5th December 1768
First part, little wind and Cloudy; Middle, Thunder, Lightning and Rain; latter, little wind at South-West and fair. At 4 a.m. Weighed and tow'd down the Bay (being Calm) with an intent to go to Sea, but having 2 Shott fired at us from Santa Cruze Fort was obliged to come to an Anchor and to send a Boat to the Fort to know the Reason of their firing, who it seems had no orders to let us pass, without which no Ship can go to Sea. This surprized me not a little, as I had but this very morning received a very Polite Letter from the Vice-Roy (in answer to one I had wrote some days ago), wherein he wishes me a good voyage. I immediately dispatched a petty Officer to the Vice-Roy to know the reason why we was not permitted to pass the Fort; the Boat very soon return'd with an order to the Captain of the Fort to let us pass, which Order had been wrote some Days Ago, but either by Design or neglect had not been sent. At 11 weighed in order to put to Sea, but before we could heave up the Anchor, it got hold of a Rock, where it held fast in spite of all our endeavours to Clear it until the Sea Breeze set in.
Joseph Banks Journal
This Morn early a dead calm, we attemptd to tow down with our boats and came near abreast of Santa Cruz their cheif Fortification, when to our great surprize the Fort fird two shot at us one of which went just over our Mast: we immediately brought to and sent ashore to enquire the reason, were told that no order had come down to allow us to pass without which no ship was ever sufferd to go below that fort. We were now obligd to send to town to know the reason of such extraordinary behavior, the Answer came back about 11 that it was a mistake, for the Brigadier had forgot to send the letter which had been wrote some days: it was however sent by the boat and we had leave to proceed.

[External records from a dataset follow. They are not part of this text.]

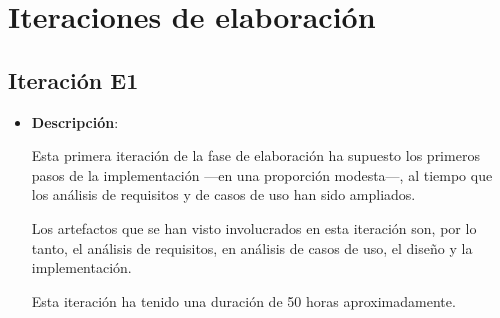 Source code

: \section{Iteraciones de elaboración}


\subsection*{Iteración E1}

\begin{itemize}    
\item {\bf Descripción}:

Esta primera iteración de la fase de elaboración ha supuesto los primeros pasos de la implementación ---en una proporción modesta---, al tiempo que los análisis de requisitos y de casos de uso han sido ampliados.

Los artefactos que se han visto involucrados en esta iteración son, por lo tanto, el análisis de requisitos, en análisis de casos de uso, el diseño y la implementación.

Esta iteración ha tenido una duración de 50 horas aproximadamente.
\end{itemize}

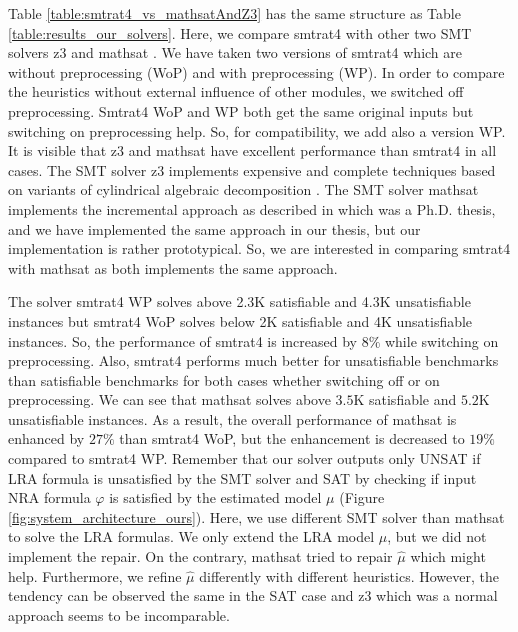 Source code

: \noindent Table \ref{table:smtrat4_vs_mathsatAndZ3} has the same structure as Table \ref{table:results_our_solvers}.
Here, we compare smtrat4 with other two SMT solvers z3 \cite{10.1007/978-3-540-78800-3_24} and mathsat \cite{ 10.1007/978-3-642-36742-7_7}.
We have taken two versions of smtrat4 which are without preprocessing (WoP) and with preprocessing (WP).
In order to compare the heuristics without external influence of other modules, we switched off preprocessing.
Smtrat4 WoP and WP both get the same original inputs but switching on preprocessing help.
So, for compatibility, we add also a version WP.
It is visible that z3 and mathsat have excellent performance than smtrat4 in all cases.
The SMT solver z3 implements expensive and complete techniques based on variants of cylindrical algebraic decomposition \cite{Cimatti:2018:ILS:3274693.3230639}.
The SMT solver mathsat implements the incremental approach as described in \cite{irfan2018incremental} which was a Ph.D. thesis, and we have implemented the same approach in our thesis, but our implementation is rather prototypical.
So, we are interested in comparing smtrat4 with mathsat as both implements the same approach.\newline

\noindent The solver smtrat4 WP solves above 2.3K satisfiable and 4.3K unsatisfiable instances but smtrat4 WoP solves below 2K satisfiable and 4K unsatisfiable instances.
So, the performance of smtrat4 is increased by $8\%$ while switching on preprocessing.
Also, smtrat4 performs much better for unsatisfiable benchmarks than satisfiable benchmarks for both cases whether switching off or on preprocessing.
We can see that mathsat solves above $3.5$K satisfiable and $5.2$K unsatisfiable instances.
As a result, the overall performance of mathsat is enhanced by $27\%$ than smtrat4 WoP, but the enhancement is decreased to $19\%$ compared to smtrat4 WP.
Remember that our solver outputs only UNSAT if LRA formula is unsatisfied by the SMT solver and SAT by checking if input NRA formula $\varphi$ is satisfied by the estimated model $\mu$ (Figure \ref{fig:system_architecture_ours}).
Here, we use different SMT solver than mathsat to solve the LRA formulas.
We only extend the LRA model $\hat{\mu}$, but we did not implement the repair.
On the contrary, mathsat tried to repair $\hat{\mu}$ which might help.
Furthermore, we refine $\hat{\mu}$ differently with different heuristics.
However, the tendency can be observed the same in the SAT case and z3 which was a normal approach seems to be incomparable.\newline


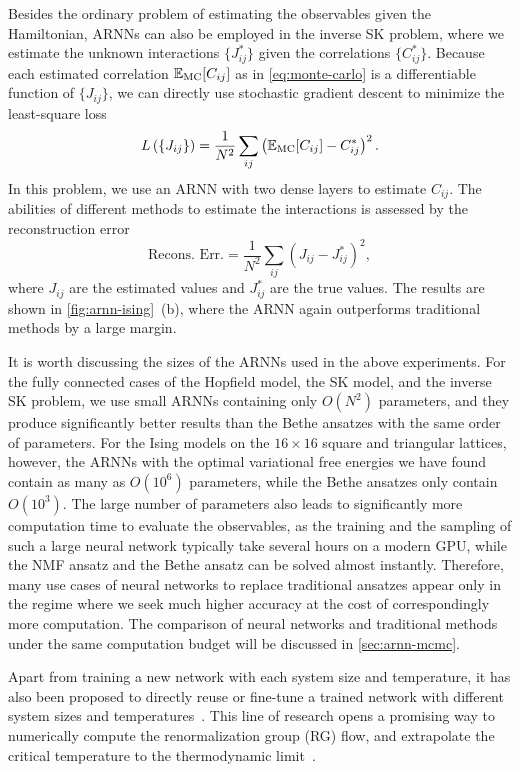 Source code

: Besides the ordinary problem of estimating the observables given the Hamiltonian, ARNNs can also be employed in the inverse SK problem, where we estimate the unknown interactions $\{J^*_{i j}\}$ given the correlations $\{C^*_{i j}\}$. Because each estimated correlation $\mathbb{E}_\text{MC}[C_{i j}]$ as in \cref{eq:monte-carlo} is a differentiable function of $\{J_{i j}\}$, we can directly use stochastic gradient descent to minimize the least-square loss
\begin{equation}
L\left( \{J_{i j}\} \right) = \frac{1}{N^2} \sum_{i j} \left( \mathbb{E}_\text{MC}[C_{i j}] - C^*_{i j} \right)^2.
\end{equation}
In this problem, we use an ARNN with two dense layers to estimate $C_{i j}$. The abilities of different methods to estimate the interactions is assessed by the reconstruction error
\begin{equation}
\text{Recons. Err.} = \frac{1}{N^2} \sum_{i j} \left( J_{i j} - J^*_{i j} \right)^2,
\end{equation}
where $J_{i j}$ are the estimated values and $J^*_{i j}$ are the true values. The results are shown in \cref{fig:arnn-ising}~(b), where the ARNN again outperforms traditional methods by a large margin.

It is worth discussing the sizes of the ARNNs used in the above experiments. For the fully connected cases of the Hopfield model, the SK model, and the inverse SK problem, we use small ARNNs containing only $O(N^2)$ parameters, and they produce significantly better results than the Bethe ansatzes with the same order of parameters. For the Ising models on the $16 \times 16$ square and triangular lattices, however, the ARNNs with the optimal variational free energies we have found contain as many as $O(10^6)$ parameters, while the Bethe ansatzes only contain $O(10^3)$. The large number of parameters also leads to significantly more computation time to evaluate the observables, as the training and the sampling of such a large neural network typically take several hours on a modern GPU, while the NMF ansatz and the Bethe ansatz can be solved almost instantly. Therefore, many use cases of neural networks to replace traditional ansatzes appear only in the regime where we seek much higher accuracy at the cost of correspondingly more computation. The comparison of neural networks and traditional methods under the same computation budget will be discussed in \cref{sec:arnn-mcmc}.

Apart from training a new network with each system size and temperature, it has also been proposed to directly reuse or fine-tune a trained network with different system sizes and temperatures~\cite{efthymiou2019super, mills2019extensive, rende2024fine}. This line of research opens a promising way to numerically compute the renormalization group (RG) flow, and extrapolate the critical temperature to the thermodynamic limit~\cite{ron2002inverse}.

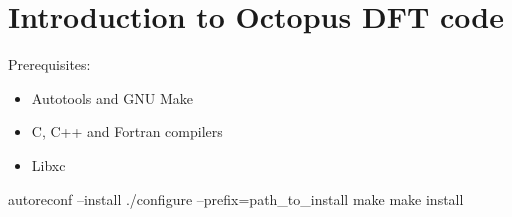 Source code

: \chapter{Introduction to \textsf{Octopus} DFT code}

Prerequisites:
\begin{itemize}
\item Autotools and GNU Make
\item C, C++ and Fortran compilers
\item Libxc
\end{itemize}

\begin{bashcode}
autoreconf --install
./configure --prefix=path_to_install
make
make install
\end{bashcode}

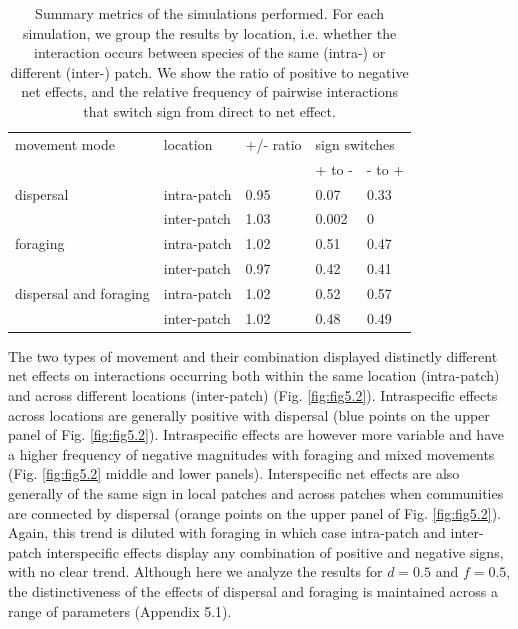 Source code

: \begin{table}[h]
\centering
\caption[Spatial effects summary metrics]{\color{Gray} Summary metrics of the simulations performed. For each simulation, we group the results by location, i.e. whether the interaction occurs between species of the same (intra-) or different (inter-) patch. We show the ratio of positive to negative net effects, and the relative frequency of pairwise interactions that switch sign from direct to net effect.}\label{tab:tab5.1}
\begin{tabular}{lllll}
\hline
movement mode          & location & +/- ratio & \multicolumn{2}{l}{sign switches} \\
\cline{4-5}

                       &          &           & + to -          & - to +          \\
\hline
dispersal              & intra-patch   & 0.95      & 0.07            & 0.33            \\
					  & inter-patch   & 1.03      & 0.002           & 0               \\

\hline
foraging               & intra-patch   & 1.02      & 0.51            & 0.47            \\
                       & inter-patch   & 0.97      & 0.42            & 0.41            \\

\hline
dispersal and foraging & intra-patch   & 1.02      & 0.52            & 0.57 \\
                       & inter-patch   & 1.02      & 0.48            & 0.49            \\

\end{tabular}

\end{table}

The two types of movement and their combination displayed distinctly different net effects on interactions occurring both within the same location (intra-patch) and across different locations (inter-patch) (Fig. \ref{fig:fig5.2}). Intraspecific effects across locations are generally positive with dispersal (blue points on the upper panel of Fig. \ref{fig:fig5.2}). Intraspecific effects are however more variable and have a higher frequency of negative magnitudes with foraging and mixed movements (Fig. \ref{fig:fig5.2} middle and lower panels). Interspecific net effects are also generally of the same sign in local patches and across patches when communities are connected by dispersal (orange points on the upper panel of Fig. \ref{fig:fig5.2}). Again, this trend is diluted with foraging in which case intra-patch and inter-patch interspecific effects display any combination of positive and negative signs, with no clear trend. Although here we analyze the results for $d = 0.5$ and $f = 0.5$, the distinctiveness of the effects of dispersal and foraging is maintained across a range of parameters (Appendix 5.1).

We now began to weigh our anchor which had been droppd in foul ground when we were fird at, but it was hung so fast in a rock that it could not be got out while the Land breeze blew, which today continued almost till four in the Even; as soon as the Sea breeze came we filld our sails and carrying the ship over the anchor tripd it but were obligd to sail back almost as far as we had towd the ship in the Morn.
This day and yesterday the air was crowded in an uncommon manner with Butterflies cheifly of one sort, of which we took as many as we pleasd on board the ship, their quantity was so large that at some times I may say many thousands were in view at once in almost any direction you could look, the greatest part of them much above our mast heads.